What might a Labour victory mean for the markets? I have been chewing over the outlook in this new climate with Stephen Lewis, for many years a strategist with the brokers Phillips & Drew, and now the markets-watcher at the London Bond Broking Company, a boutique research firm he helped to set up after Big Bang. His feeling is that a Labour victory may well be more serious for the stock market than it is for gilts, although neither market clearly is likely to be affected as dramatically as they were the last time Labour took power, in the dark days of the 1970s. A Labour government of the traditional big-spending, inflationary sort would be expected to shy investors out of gilts and into equities.

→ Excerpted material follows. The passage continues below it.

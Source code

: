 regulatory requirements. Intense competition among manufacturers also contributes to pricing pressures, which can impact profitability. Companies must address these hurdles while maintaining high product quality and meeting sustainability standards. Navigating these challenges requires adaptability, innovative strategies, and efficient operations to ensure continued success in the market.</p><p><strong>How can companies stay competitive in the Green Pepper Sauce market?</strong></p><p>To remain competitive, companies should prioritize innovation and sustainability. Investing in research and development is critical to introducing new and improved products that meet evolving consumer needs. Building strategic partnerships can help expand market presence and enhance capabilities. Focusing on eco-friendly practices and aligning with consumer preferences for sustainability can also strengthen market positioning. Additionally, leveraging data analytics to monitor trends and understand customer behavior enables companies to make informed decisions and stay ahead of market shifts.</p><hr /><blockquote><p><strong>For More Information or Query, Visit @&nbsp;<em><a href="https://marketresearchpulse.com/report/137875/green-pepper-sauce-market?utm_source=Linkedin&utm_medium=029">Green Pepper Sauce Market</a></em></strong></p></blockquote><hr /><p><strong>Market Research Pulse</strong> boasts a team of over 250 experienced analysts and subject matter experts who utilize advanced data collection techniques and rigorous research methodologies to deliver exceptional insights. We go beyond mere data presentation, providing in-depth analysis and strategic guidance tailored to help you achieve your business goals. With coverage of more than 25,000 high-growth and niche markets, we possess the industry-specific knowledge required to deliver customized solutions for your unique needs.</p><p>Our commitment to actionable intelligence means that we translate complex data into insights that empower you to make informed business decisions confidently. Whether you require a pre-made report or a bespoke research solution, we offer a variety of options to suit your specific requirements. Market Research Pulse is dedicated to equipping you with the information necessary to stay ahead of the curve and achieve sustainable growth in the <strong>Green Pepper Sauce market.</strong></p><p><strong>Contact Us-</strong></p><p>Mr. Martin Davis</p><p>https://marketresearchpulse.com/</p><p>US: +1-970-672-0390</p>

But that recipe looks too pat this time around. Rather, assuming that Labour pronouncements can be trusted, we have the prospect of a new government pursuing a tight fiscal policy to meet the Maastricht criteria and also pursuing a stable exchange rate policy of some sort. Companies meanwhile will be wrestling with the impact of the Social Chapter and a generally more restrained operating environment, which will serve to put a cap on potential profits and dividend growth.

Against a background of still-subdued inflationary pressures, that should guard against gilts again becoming the wealth-destruction machine they were last time round. (Anyone who bought gilts a year before the Labour victory in 1974 would have seen their investment fall by nearly 40 per cent in real terms over the next six years. Likewise, anyone who bought gilts the year before Labour's 1964 victory would have lost 20 per cent of their investment by 1970). In fact, Lewis concludes, with inflation at under 3 per cent and yields on medium-term issues above 8 per cent, gilts do not look bad value for the risk involved (though he reckons that Canadian and German bonds, with real yields of 6 per cent and 5 per cent respecively, look better bets still. He also likes US bonds).

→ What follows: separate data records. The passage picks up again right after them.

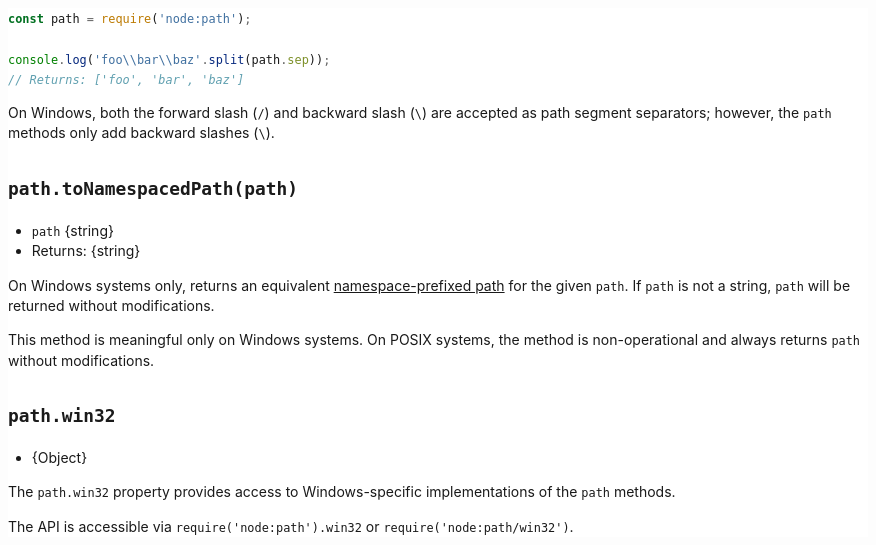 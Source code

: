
 ```js
const path = require('node:path');

console.log('foo\\bar\\baz'.split(path.sep));
// Returns: ['foo', 'bar', 'baz']
```

On Windows, both the forward slash (`/`) and backward slash (`\`) are accepted
as path segment separators; however, the `path` methods only add backward
slashes (`\`).

## `path.toNamespacedPath(path)`



* `path` {string}
* Returns: {string}

On Windows systems only, returns an equivalent [namespace-prefixed path][] for
the given `path`. If `path` is not a string, `path` will be returned without
modifications.

This method is meaningful only on Windows systems. On POSIX systems, the
method is non-operational and always returns `path` without modifications.

## `path.win32`



* {Object}

The `path.win32` property provides access to Windows-specific implementations
of the `path` methods.

The API is accessible via `require('node:path').win32` or `require('node:path/win32')`.

[MSDN-Rel-Path]: https://docs.microsoft.com/en-us/windows/desktop/FileIO/naming-a-file#fully-qualified-vs-relative-paths
[`TypeError`]: errors.md#class-typeerror
[`path.parse()`]: #pathparsepath
[`path.posix`]: #pathposix
[`path.sep`]: #pathsep
[`path.win32`]: #pathwin32
[namespace-prefixed path]: https://docs.microsoft.com/en-us/windows/desktop/FileIO/naming-a-file#namespaces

And that, anyway, is how it may well appear to US investors, who - Lewis predicts - will be the first out of their traps to buy gilts if a Blair victory is confirmed in the election. From a US perspective, a Labour victory will seem to fit the pattern visible elsewhere in Europe of centre and centre-left governments trying to achieve modest social objectives within a framework of restrictive fiscal policies.

It is, says Lewis, one of the paradoxes of the modern international investment arena that foreign investors are often the ones who see the dynamics of a market more clearly than their domestic counterparts. It is American investors who tend to get cleaned out in the Treasuries market and who get carried away with the excitement of a strong run on Wall Street. Even the Germans are often blinded by their faith in the strength of the mark.So it may prove to be with the election.

Politics inevitably involves emotions, and there is no doubt that there is still a residual fear in many quarters of the City about what a Labour government might mean. But this time around, there are genuine grounds for thinking that the transition will be less painful for investors than it has been in the past, even if it will take time for the Labour Party's intentions towards Railtrack to become clear.